RB:     A lot of the research and information was already there in my own notes and photos. I had to learn about files, printing, paper, shipping, international duties, customs, storage, insurance and a whole host of other book publishing skills. What can I say? It was challenging and educational - but it was difficult. I just imagined Sensei Enoeda standing behind me and waiting for me to mess up. I had to overcome those difficulties and learn quickly.

 

SA:     Without discussing it too extensively, due to the many political splits since Sensei Enoeda’s death, was this a problem for you, trying to speak to everyone who knew the Master, or did everyone just put aside their political differences to ensure the memory of Sensei Enoeda got honoured?

 

RB:     It would be wrong for me to say that everyone put aside their differences and contributed to the book. Some people volunteered their thoughts and memories gladly; others didn’t return my letters or telephone calls. Some were more interested in glorifying there own names or interests. I can understand it though. We were all - the whole family of karate - in shock. I did things and made decisions then that I now regret and maybe others did the same. Don’t forget that I was in shock while the book was being completed and published.

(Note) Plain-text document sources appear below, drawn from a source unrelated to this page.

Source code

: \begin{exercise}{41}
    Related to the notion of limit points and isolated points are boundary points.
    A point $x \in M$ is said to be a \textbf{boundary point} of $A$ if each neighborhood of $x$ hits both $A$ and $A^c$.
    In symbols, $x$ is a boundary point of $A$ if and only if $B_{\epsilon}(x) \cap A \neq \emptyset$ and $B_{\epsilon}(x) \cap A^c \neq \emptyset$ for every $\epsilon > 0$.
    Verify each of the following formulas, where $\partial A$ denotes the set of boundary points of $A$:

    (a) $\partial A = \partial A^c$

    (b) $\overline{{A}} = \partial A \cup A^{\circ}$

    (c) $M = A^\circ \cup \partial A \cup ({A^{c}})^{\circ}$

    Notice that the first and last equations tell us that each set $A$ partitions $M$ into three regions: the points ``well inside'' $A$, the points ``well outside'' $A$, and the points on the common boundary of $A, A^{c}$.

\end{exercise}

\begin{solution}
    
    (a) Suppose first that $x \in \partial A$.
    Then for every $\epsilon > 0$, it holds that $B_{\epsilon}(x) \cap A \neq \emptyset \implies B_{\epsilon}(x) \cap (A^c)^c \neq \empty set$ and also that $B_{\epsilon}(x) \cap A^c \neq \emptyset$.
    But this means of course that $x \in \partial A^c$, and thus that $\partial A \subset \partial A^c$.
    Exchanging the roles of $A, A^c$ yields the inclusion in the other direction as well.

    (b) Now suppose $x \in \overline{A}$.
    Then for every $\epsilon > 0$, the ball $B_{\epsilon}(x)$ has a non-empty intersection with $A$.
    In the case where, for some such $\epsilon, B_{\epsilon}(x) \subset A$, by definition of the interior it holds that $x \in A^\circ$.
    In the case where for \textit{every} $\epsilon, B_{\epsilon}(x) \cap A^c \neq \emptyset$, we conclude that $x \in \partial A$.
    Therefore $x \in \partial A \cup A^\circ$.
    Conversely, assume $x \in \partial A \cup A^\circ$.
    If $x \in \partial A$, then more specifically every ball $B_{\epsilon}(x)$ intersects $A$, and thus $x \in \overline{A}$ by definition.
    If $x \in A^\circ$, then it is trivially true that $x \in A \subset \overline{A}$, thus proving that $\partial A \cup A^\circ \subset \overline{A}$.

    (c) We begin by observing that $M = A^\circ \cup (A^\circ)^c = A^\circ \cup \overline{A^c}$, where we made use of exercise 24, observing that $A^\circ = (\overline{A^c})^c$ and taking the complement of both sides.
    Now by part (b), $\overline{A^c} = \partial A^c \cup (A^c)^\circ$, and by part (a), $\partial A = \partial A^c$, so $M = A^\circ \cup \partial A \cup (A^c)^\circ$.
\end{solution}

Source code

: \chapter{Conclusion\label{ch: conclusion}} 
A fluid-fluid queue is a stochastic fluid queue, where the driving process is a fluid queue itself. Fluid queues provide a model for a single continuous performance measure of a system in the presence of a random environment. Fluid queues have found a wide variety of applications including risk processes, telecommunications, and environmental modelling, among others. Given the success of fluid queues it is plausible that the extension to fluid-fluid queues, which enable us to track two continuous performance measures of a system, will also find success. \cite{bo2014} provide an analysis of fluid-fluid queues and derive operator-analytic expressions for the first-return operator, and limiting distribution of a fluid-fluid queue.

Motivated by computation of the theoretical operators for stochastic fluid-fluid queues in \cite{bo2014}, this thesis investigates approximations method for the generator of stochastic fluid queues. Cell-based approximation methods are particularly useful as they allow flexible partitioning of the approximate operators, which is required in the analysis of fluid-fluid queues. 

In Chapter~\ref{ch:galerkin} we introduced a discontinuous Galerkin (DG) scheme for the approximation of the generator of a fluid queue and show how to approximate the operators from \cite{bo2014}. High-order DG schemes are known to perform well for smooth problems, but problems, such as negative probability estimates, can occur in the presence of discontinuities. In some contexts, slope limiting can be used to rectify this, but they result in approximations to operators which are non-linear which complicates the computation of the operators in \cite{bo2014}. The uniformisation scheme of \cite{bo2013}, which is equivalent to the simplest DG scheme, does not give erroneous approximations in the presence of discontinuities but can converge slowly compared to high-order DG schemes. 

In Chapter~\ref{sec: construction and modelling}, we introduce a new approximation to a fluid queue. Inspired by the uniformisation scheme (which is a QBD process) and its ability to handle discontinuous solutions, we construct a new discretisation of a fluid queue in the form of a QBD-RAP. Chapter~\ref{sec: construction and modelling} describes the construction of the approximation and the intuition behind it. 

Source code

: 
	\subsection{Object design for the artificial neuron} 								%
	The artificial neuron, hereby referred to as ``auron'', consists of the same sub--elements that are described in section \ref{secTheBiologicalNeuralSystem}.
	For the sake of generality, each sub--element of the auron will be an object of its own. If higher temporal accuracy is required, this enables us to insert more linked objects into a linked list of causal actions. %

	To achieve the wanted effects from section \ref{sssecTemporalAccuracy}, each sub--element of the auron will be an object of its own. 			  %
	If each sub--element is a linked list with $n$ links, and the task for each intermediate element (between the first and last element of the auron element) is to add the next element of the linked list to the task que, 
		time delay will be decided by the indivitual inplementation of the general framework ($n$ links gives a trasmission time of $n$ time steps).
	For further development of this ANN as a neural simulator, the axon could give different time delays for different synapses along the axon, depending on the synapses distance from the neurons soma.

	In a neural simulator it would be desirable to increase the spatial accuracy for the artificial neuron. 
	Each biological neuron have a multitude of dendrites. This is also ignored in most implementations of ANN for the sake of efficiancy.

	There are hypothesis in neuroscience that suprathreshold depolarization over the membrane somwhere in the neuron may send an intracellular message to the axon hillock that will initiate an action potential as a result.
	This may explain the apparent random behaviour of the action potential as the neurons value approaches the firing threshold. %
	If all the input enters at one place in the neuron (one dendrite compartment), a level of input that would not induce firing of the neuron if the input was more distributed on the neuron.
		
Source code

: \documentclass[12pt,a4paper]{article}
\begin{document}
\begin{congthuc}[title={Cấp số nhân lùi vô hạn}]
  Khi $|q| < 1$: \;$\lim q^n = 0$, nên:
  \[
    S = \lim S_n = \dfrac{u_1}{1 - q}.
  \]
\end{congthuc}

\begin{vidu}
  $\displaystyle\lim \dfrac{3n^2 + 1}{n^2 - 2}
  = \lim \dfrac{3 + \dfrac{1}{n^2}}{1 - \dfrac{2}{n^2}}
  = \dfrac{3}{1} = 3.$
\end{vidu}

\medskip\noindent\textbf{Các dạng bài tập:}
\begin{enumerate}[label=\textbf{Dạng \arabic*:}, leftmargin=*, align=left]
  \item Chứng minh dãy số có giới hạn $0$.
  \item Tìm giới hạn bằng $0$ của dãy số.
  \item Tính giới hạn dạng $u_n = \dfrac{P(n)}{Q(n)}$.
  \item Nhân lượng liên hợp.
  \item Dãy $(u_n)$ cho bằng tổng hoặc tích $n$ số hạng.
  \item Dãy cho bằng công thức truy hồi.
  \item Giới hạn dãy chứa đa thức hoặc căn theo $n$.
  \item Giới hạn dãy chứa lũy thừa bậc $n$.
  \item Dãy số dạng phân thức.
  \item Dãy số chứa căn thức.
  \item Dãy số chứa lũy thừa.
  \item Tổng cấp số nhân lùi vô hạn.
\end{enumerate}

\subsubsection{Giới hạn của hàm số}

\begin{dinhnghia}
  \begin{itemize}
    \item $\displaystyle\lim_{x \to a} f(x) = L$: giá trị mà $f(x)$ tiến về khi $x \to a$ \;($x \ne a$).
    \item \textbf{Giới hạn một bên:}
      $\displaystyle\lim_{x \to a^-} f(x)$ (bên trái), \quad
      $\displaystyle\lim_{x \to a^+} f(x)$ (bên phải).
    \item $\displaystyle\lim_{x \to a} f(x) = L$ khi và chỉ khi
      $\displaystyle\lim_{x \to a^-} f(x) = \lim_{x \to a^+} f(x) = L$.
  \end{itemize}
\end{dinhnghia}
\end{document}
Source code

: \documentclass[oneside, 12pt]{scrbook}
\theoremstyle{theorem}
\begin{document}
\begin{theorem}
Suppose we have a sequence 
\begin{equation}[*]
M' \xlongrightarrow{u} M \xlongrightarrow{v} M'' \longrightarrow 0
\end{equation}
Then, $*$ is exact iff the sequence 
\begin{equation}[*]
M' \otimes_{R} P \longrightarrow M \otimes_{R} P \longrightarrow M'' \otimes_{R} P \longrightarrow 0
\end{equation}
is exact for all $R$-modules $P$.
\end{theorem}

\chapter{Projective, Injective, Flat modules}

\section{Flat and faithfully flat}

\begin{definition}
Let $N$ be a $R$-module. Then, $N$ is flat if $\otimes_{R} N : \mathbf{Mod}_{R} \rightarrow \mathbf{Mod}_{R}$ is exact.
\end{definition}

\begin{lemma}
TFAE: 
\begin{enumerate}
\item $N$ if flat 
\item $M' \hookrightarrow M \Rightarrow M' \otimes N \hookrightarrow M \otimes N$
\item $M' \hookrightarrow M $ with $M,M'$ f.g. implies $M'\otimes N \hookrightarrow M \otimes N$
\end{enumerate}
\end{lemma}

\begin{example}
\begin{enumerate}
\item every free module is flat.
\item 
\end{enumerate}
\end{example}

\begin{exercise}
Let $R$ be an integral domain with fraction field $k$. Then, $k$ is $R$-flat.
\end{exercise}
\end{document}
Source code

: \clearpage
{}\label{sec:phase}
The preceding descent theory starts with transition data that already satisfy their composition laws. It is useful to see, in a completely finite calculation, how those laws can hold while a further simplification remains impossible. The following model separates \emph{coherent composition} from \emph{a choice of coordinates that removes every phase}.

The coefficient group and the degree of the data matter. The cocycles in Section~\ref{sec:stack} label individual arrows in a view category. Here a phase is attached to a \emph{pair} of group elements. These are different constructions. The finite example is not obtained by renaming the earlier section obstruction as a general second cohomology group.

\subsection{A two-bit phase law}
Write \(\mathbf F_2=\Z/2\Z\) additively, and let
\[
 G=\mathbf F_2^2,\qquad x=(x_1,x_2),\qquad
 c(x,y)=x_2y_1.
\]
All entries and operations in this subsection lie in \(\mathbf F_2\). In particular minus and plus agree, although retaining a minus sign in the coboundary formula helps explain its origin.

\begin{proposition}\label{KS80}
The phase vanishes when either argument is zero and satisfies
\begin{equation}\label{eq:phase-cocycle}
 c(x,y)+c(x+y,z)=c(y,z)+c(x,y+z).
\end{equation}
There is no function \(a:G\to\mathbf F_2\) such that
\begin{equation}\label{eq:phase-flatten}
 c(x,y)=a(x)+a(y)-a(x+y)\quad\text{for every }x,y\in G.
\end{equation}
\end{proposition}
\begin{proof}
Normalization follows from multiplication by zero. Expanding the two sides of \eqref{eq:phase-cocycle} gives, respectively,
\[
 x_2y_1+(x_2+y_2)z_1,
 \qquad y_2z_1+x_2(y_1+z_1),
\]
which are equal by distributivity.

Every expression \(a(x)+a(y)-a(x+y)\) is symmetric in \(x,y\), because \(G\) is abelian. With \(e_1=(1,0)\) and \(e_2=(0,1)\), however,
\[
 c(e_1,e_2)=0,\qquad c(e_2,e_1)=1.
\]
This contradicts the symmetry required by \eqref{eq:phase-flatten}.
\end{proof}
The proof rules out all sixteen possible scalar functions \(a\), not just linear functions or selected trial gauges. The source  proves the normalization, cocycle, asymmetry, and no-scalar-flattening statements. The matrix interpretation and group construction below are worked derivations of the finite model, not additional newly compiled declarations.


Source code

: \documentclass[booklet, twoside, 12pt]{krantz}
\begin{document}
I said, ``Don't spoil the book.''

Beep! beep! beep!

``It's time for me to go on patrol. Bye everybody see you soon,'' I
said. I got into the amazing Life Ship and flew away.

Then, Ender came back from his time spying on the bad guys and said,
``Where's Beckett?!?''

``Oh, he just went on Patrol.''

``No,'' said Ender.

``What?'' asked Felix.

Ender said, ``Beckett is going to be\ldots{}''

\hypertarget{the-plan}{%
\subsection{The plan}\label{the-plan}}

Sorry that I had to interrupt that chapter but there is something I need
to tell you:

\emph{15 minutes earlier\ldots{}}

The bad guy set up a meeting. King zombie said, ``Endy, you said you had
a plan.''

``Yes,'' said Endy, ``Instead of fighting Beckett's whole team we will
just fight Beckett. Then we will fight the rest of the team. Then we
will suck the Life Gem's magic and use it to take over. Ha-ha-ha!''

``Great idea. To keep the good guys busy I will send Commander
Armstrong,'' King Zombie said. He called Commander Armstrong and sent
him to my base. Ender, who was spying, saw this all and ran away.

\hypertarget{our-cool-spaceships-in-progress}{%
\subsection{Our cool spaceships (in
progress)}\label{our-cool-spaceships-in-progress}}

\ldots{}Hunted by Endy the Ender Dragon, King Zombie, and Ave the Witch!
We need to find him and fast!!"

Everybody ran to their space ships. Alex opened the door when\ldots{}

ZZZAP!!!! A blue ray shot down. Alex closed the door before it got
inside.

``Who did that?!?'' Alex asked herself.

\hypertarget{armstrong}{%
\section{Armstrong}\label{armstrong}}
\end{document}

It takes a long time for people to recover from the loss of someone like Sensei Enoeda and maybe the book was too soon. Everyone was still in shock and there were some terrible political pressures boiling away in the pressure cooker. I felt those political pressures quite acutely, but can now look back in a much more balanced way.

SA:     How did you feel about the success of the book? For its success in my opinion is a combination of both your excellent writing, but also it’s a credit to the kind of man that Sensei Enoeda was.

 

RB:     I was surprised at the success of the book. It has sold in just about every country in the world from Iceland to New Zealand, from Hawaii to Estonia.  I hope that in time the book will be seen as a true tribute to Sensei Enoeda and nothing else. The book is about sensei Enoeda and the effect that he had in the world - nothing else. If anyone sees politics in the book please ignore that part and read about the man himself.

 

SA:     You are currently in the process of writing another book, this time on Sensei Okazaki. Why was he your next choice?

 

RB:     Well, its the other way round I was his choice. He has seen quite a bit of my work, likes what he has seen, and his biography was suggested by some of his closest students. We are working on the book - Okazaki ~ Karate Legend together, and some of his long time students are helping as well. He is a wonderful man, very good natured and humble, with a terrific sense of humour. I would also add that he is a true leader genuinely loved by his members. His ISKF members think the world of him and some have been with him for 40 years or more. He has around 50,000 members and everyone that I have met in the ISKF is totally dedicated and loyal to him. It is a great honour for me to be working with him. I will take a chance and plug another book which is shortly to be launched internationally. 'Funakoshi ~ Father of Modern Karate' is the brainchild of Sensei Willy Ortiz 7th Dan, the Chief Instructor of Finland. I have re-written and edited the book and it is full of information and packed with some really old and interesting pictures as well. It will be available by the end of 2006 on our website www.shotokan-karate-england.co.uk (end of plug).

 

SA:     How was your trip to the USA? How did your lectures and book signings go?

 

RB:     I loved it! The training was great with some real Masters of Karate. 6.00am get up. 6.30am Mokuso and jogging. 7.00am karate classes then breakfast and a lecture. Lunch, more classes, instructor’s classes or exams. Dinner, evening lecture. There was so much to fit in, and as well as all this we had the Masters Camp International Tournament. I was asked to judge and referee, the standard was excellent. I did the book signing but still kept getting asked to sign copies at lunch time or dinner time. I didn’t mind it was great fun. I was nervous about the lecture. There were some very eminent lecturers who I knew were real pros - doctors, lawyers, teachers - all professional people. A large crowd turned up for my lecture but I was supported by some good friends, as well as Dr Paul Smith and so away I went! Get me talking and I don’t stop!

 

 

SA:     What is your opinion about the current state of the Karate world, where people seem more interested in their political power, than in their karate?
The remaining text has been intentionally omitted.